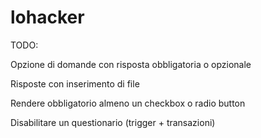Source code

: # lohacker

TODO:

Opzione di domande con risposta obbligatoria o opzionale

Risposte con inserimento di file

Rendere obbligatorio almeno un checkbox o radio button

Disabilitare un questionario (trigger + transazioni)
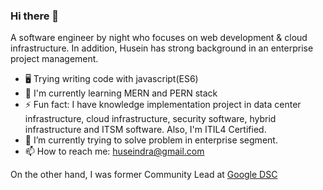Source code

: ### Hi there 👋

A software engineer by night who focuses on web development & cloud infrastructure. In addition, Husein has strong background in an enterprise project management.
 - 🖥 Trying writing code with javascript(ES6)
 - 🔭 I'm currently learning MERN and PERN stack
 - ⚡ Fun fact: I have knowledge implementation project in data center infrastructure, cloud infrastructure, security software, hybrid infrastructure and ITSM software. Also, I'm ITIL4 Certified.
- 🌱 I’m currently trying to solve problem in enterprise segment.
- 📫 How to reach me: huseindra@gmail.com


On the other hand, I was former Community Lead at <a href="https://developers.google.com/community/gdsc" target="_blank"> Google DSC </a>


<!--
**huseindra/huseindra** is a ✨ _special_ ✨ repository because its `README.md` (this file) appears on your GitHub profile.

Here are some ideas to get you started:

- 🔭 I’m currently working on ...
- 🌱 I’m currently learning ...
- 👯 I’m looking to collaborate on ...
- 🤔 I’m looking for help with ...
- 💬 Ask me about ...
- 📫 How to reach me: ...
- 😄 Pronouns: ...
- ⚡ Fun fact: ...
-->
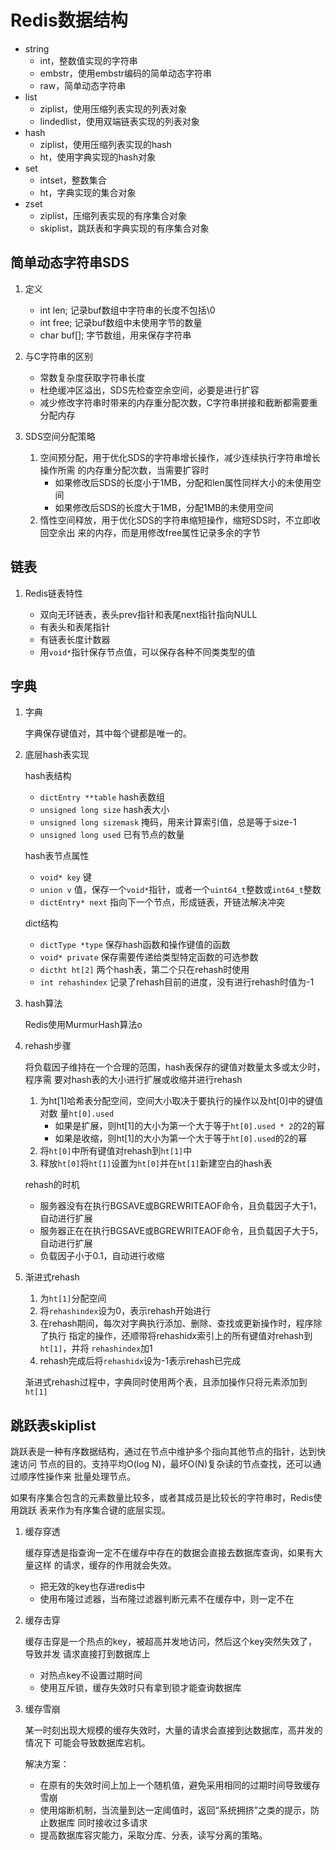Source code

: # Redis数据结构

- string
  - int，整数值实现的字符串
  - embstr，使用embstr编码的简单动态字符串
  - raw，简单动态字符串
- list
  - ziplist，使用压缩列表实现的列表对象
  - lindedlist，使用双端链表实现的列表对象
- hash
  - ziplist，使用压缩列表实现的hash
  - ht，使用字典实现的hash对象
- set
  - intset，整数集合
  - ht，字典实现的集合对象
- zset
  - ziplist，压缩列表实现的有序集合对象
  - skiplist，跳跃表和字典实现的有序集合对象

## 简单动态字符串SDS

1. 定义

    - int len; 记录buf数组中字符串的长度不包括\0
    - int free; 记录buf数组中未使用字节的数量
    - char buf[]; 字节数组，用来保存字符串

1. 与C字符串的区别

    - 常数复杂度获取字符串长度
    - 杜绝缓冲区溢出，SDS先检查空余空间，必要是进行扩容
    - 减少修改字符串时带来的内存重分配次数，C字符串拼接和截断都需要重分配内存

1. SDS空间分配策略

    1. 空间预分配，用于优化SDS的字符串增长操作，减少连续执行字符串增长操作所需
       的内存重分配次数，当需要扩容时
        - 如果修改后SDS的长度小于1MB，分配和len属性同样大小的未使用空间
        - 如果修改后SDS的长度大于1MB，分配1MB的未使用空间
    1. 惰性空间释放，用于优化SDS的字符串缩短操作，缩短SDS时，不立即收回空余出
       来的内存，而是用修改free属性记录多余的字节

## 链表

1. Redis链表特性

    - 双向无环链表，表头prev指针和表尾next指针指向NULL
    - 有表头和表尾指针
    - 有链表长度计数器
    - 用`void*`指针保存节点值，可以保存各种不同类类型的值

## 字典

1. 字典

    字典保存键值对，其中每个键都是唯一的。

1. 底层hash表实现

    hash表结构

    - `dictEntry **table` hash表数组
    - `unsigned long size` hash表大小
    - `unsigned long sizemask` 掩码，用来计算索引值，总是等于size-1
    - `unsigned long used` 已有节点的数量

    hash表节点属性

    - `void* key` 键
    - `union v` 值，保存一个`void*`指针，或者一个`uint64_t`整数或`int64_t`整数
    - `dictEntry* next` 指向下一个节点，形成链表，开链法解决冲突

    dict结构

    - `dictType *type` 保存hash函数和操作键值的函数
    - `void* private` 保存需要传递给类型特定函数的可选参数
    - `dictht ht[2]` 两个hash表，第二个只在rehash时使用
    - `int rehashindex` 记录了rehash目前的进度，没有进行rehash时值为-1

1. hash算法

    Redis使用MurmurHash算法o

1. rehash步骤

    将负载因子维持在一个合理的范围，hash表保存的键值对数量太多或太少时，程序需
    要对hash表的大小进行扩展或收缩并进行rehash

    1. 为ht[1]哈希表分配空间，空间大小取决于要执行的操作以及ht[0]中的键值对数
       量`ht[0].used`
        - 如果是扩展，则ht[1]的大小为第一个大于等于`ht[0].used * 2`的2的幂
        - 如果是收缩，则ht[1]的大小为第一个大于等于`ht[0].used`的2的幂
    1. 将`ht[0]`中所有键值对rehash到`ht[1]`中
    1. 释放`ht[0]`将`ht[1]`设置为`ht[0]`并在`ht[1]`新建空白的hash表

    rehash的时机

    - 服务器没有在执行BGSAVE或BGREWRITEAOF命令，且负载因子大于1，自动进行扩展
    - 服务器正在在执行BGSAVE或BGREWRITEAOF命令，且负载因子大于5，自动进行扩展
    - 负载因子小于0.1，自动进行收缩

1. 渐进式rehash

    1. 为`ht[1]`分配空间
    1. 将`rehashindex`设为0，表示rehash开始进行
    1. 在rehash期间，每次对字典执行添加、删除、查找或更新操作时，程序除了执行
       指定的操作，还顺带将rehashidx索引上的所有键值对rehash到`ht[1]`，并将
       `rehashindex`加1
    1. rehash完成后将`rehashidx`设为-1表示rehash已完成

    渐进式rehash过程中，字典同时使用两个表，且添加操作只将元素添加到`ht[1]`

## 跳跃表skiplist

跳跃表是一种有序数据结构，通过在节点中维护多个指向其他节点的指针，达到快速访问
节点的目的。支持平均O(log N)，最坏O(N)复杂读的节点查找，还可以通过顺序性操作来
批量处理节点。

如果有序集合包含的元素数量比较多，或者其成员是比较长的字符串时，Redis使用跳跃
表来作为有序集合键的底层实现。

1. 缓存穿透

    缓存穿透是指查询一定不在缓存中存在的数据会直接去数据库查询，如果有大量这样
    的请求，缓存的作用就会失效。

    - 把无效的key也存进redis中
    - 使用布隆过滤器，当布隆过滤器判断元素不在缓存中，则一定不在

1. 缓存击穿

    缓存击穿是一个热点的key，被超高并发地访问，然后这个key突然失效了，导致并发
    请求直接打到数据库上

    - 对热点key不设置过期时间
    - 使用互斥锁，缓存失效时只有拿到锁才能查询数据库

1. 缓存雪崩

    某一时刻出现大规模的缓存失效时，大量的请求会直接到达数据库，高并发的情况下
    可能会导致数据库宕机。

    解决方案：

    - 在原有的失效时间上加上一个随机值，避免采用相同的过期时间导致缓存雪崩
    - 使用熔断机制，当流量到达一定阈值时，返回“系统拥挤”之类的提示，防止数据库
      同时接收过多请求
    - 提高数据库容灾能力，采取分库、分表，读写分离的策略。
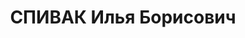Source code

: ---
title: СПИВАК Илья Борисович
description: "Род. в 1889, Киевская губ., с. Ходорковка, еврей, обр.: среднее, б/п.\
  \ Проживал: Москва, ул. Петровка, д. 8, кв. 10. Старший инженер службы движения\
  \ Московского трамвайного треста. \n  Арестован 03.07.1937. Обв. в участии в к.-р.\
  \ террористической организации. Приговор: ВК ВС СССР, 31.10.1937 – ВМН. Расстрелян\
  \ 01.11.1937, г.Москва. \n  Реабилитирован ВК ВС СССР 08.12.1956"
---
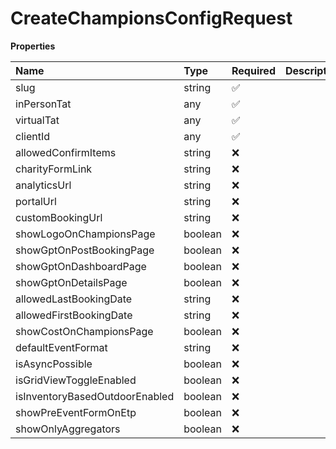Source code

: # CreateChampionsConfigRequest

**Properties**

| Name                           | Type    | Required | Description |
| :----------------------------- | :------ | :------- | :---------- |
| slug                           | string  | ✅       |             |
| inPersonTat                    | any     | ✅       |             |
| virtualTat                     | any     | ✅       |             |
| clientId                       | any     | ✅       |             |
| allowedConfirmItems            | string  | ❌       |             |
| charityFormLink                | string  | ❌       |             |
| analyticsUrl                   | string  | ❌       |             |
| portalUrl                      | string  | ❌       |             |
| customBookingUrl               | string  | ❌       |             |
| showLogoOnChampionsPage        | boolean | ❌       |             |
| showGptOnPostBookingPage       | boolean | ❌       |             |
| showGptOnDashboardPage         | boolean | ❌       |             |
| showGptOnDetailsPage           | boolean | ❌       |             |
| allowedLastBookingDate         | string  | ❌       |             |
| allowedFirstBookingDate        | string  | ❌       |             |
| showCostOnChampionsPage        | boolean | ❌       |             |
| defaultEventFormat             | string  | ❌       |             |
| isAsyncPossible                | boolean | ❌       |             |
| isGridViewToggleEnabled        | boolean | ❌       |             |
| isInventoryBasedOutdoorEnabled | boolean | ❌       |             |
| showPreEventFormOnEtp          | boolean | ❌       |             |
| showOnlyAggregators            | boolean | ❌       |             |

<!-- This file was generated by liblab | https://liblab.com/ -->
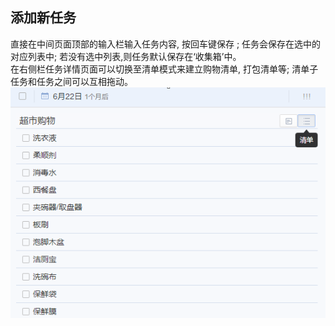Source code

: ## 添加新任务
直接在中间页面顶部的输入栏输入任务内容, 按回车键保存 ; 任务会保存在选中的对应列表中; 若没有选中列表,则任务默认保存在‘收集箱’中。 <br />在右侧栏任务详情页面可以切换至清单模式来建立购物清单, 打包清单等; 清单子任务和任务之间可以互相拖动。![](../images/image005.png)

* **Work to be completed**:
When the string "huseindra" appears in a line of the records above, that line is to be copied.

* **Solution to the exercise**:
- 📫 How to reach me: huseindra@gmail.com
**huseindra/huseindra** is a ✨ _special_ ✨ repository because its `README.md` (this file) appears on your GitHub profile.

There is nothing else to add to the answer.